AIM OF THE EXERCISE ▸ Go over the lines below, and when one contains the word "github", copy it.

MATERIAL FOR THE TASK ▸
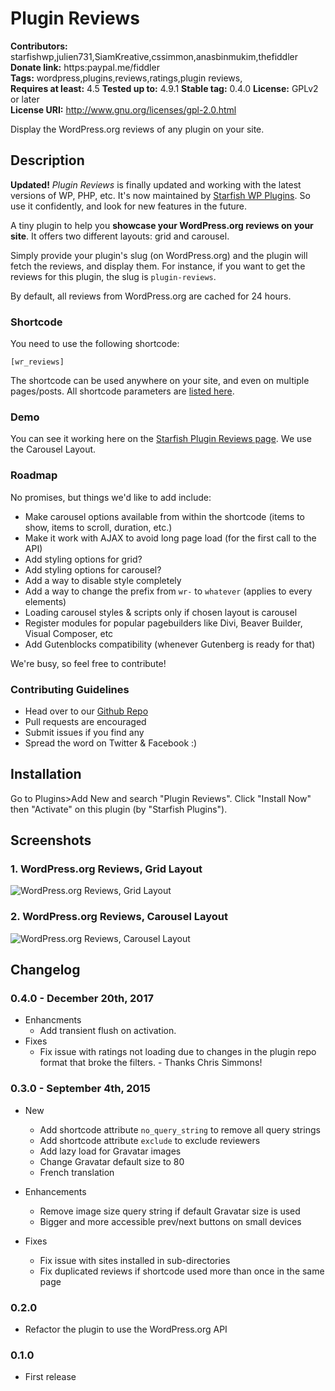 # Plugin Reviews #
**Contributors:** starfishwp,julien731,SiamKreative,cssimmon,anasbinmukim,thefiddler  
**Donate link:** https:paypal.me/fiddler  
**Tags:** wordpress,plugins,reviews,ratings,plugin reviews,  
**Requires at least:** 4.5
**Tested up to:** 4.9.1
**Stable tag:** 0.4.0
**License:** GPLv2 or later  
**License URI:** http://www.gnu.org/licenses/gpl-2.0.html  

Display the WordPress.org reviews of any plugin on your site.

## Description ##

**Updated!** _Plugin Reviews_ is finally updated and working with the latest versions of WP, PHP, etc. It's now maintained by [Starfish WP Plugins](https://starfishwp.com). So use it confidently, and look for new features in the future.

A tiny plugin to help you **showcase your WordPress.org reviews on your site**. It offers two different layouts: grid and carousel.

Simply provide your plugin's slug (on WordPress.org) and the plugin will fetch the reviews, and display them. For instance, if you want to get the reviews for this plugin, the slug is `plugin-reviews`.

By default, all reviews from WordPress.org are cached for 24 hours.

### Shortcode ###

You need to use the following shortcode:


	[wr_reviews]


The shortcode can be used anywhere on your site, and even on multiple pages/posts. All shortcode parameters are [listed here](https://github.com/StarfishWP/Plugin-Reviews/wiki/Shortcode-Attributes).

### Demo ###

You can see it working here on the [Starfish Plugin Reviews page](https://starfishwp.com/plugin-reviews/). We use the Carousel Layout.

### Roadmap ###

No promises, but things we'd like to add include:

* Make carousel options available from within the shortcode (items to show, items to scroll, duration, etc.)
* Make it work with AJAX to avoid long page load (for the first call to the API)
* Add styling options for grid?
* Add styling options for carousel?
* Add a way to disable style completely
* Add a way to change the prefix from `wr-` to `whatever` (applies to every elements)
* Loading carousel styles & scripts only if chosen layout is carousel
* Register modules for popular pagebuilders like Divi, Beaver Builder, Visual Composer, etc
* Add Gutenblocks compatibility (whenever Gutenberg is ready for that)

We're busy, so feel free to contribute!

### Contributing Guidelines ###

* Head over to our [Github Repo](https://github.com/StarfishWP/Plugin-Reviews/)
* Pull requests are encouraged
* Submit issues if you find any
* Spread the word on Twitter & Facebook :)

## Installation ##

Go to Plugins>Add New and search "Plugin Reviews". Click "Install Now" then "Activate" on this plugin (by "Starfish Plugins").

## Screenshots ##

### 1. WordPress.org Reviews, Grid Layout ###
![WordPress.org Reviews, Grid Layout](http://ps.w.org/plugin-reviews/assets/screenshot-1.png)

### 2. WordPress.org Reviews, Carousel Layout ###
![WordPress.org Reviews, Carousel Layout](http://ps.w.org/plugin-reviews/assets/screenshot-2.png)


## Changelog ##

### 0.4.0 - December 20th, 2017 ###
* Enhancments
    * Add transient flush on activation.
* Fixes
    * Fix issue with ratings not loading due to changes in the plugin repo format that broke the filters. - Thanks Chris Simmons!

### 0.3.0 - September 4th, 2015 ###
* New
    * Add shortcode attribute `no_query_string` to remove all query strings
    * Add shortcode attribute `exclude` to exclude reviewers
    * Add lazy load for Gravatar images
    * Change Gravatar default size to 80
    * French translation

* Enhancements
    * Remove image size query string if default Gravatar size is used
    * Bigger and more accessible prev/next buttons on small devices

* Fixes
    * Fix issue with sites installed in sub-directories
    * Fix duplicated reviews if shortcode used more than once in the same page

### 0.2.0 ###
* Refactor the plugin to use the WordPress.org API

### 0.1.0 ###
* First release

TASK SOLUTION ▸
The shortcode can be used anywhere on your site, and even on multiple pages/posts. All shortcode parameters are [listed here](https://github.com/StarfishWP/Plugin-Reviews/wiki/Shortcode-Attributes).
* Head over to our [Github Repo](https://github.com/StarfishWP/Plugin-Reviews/)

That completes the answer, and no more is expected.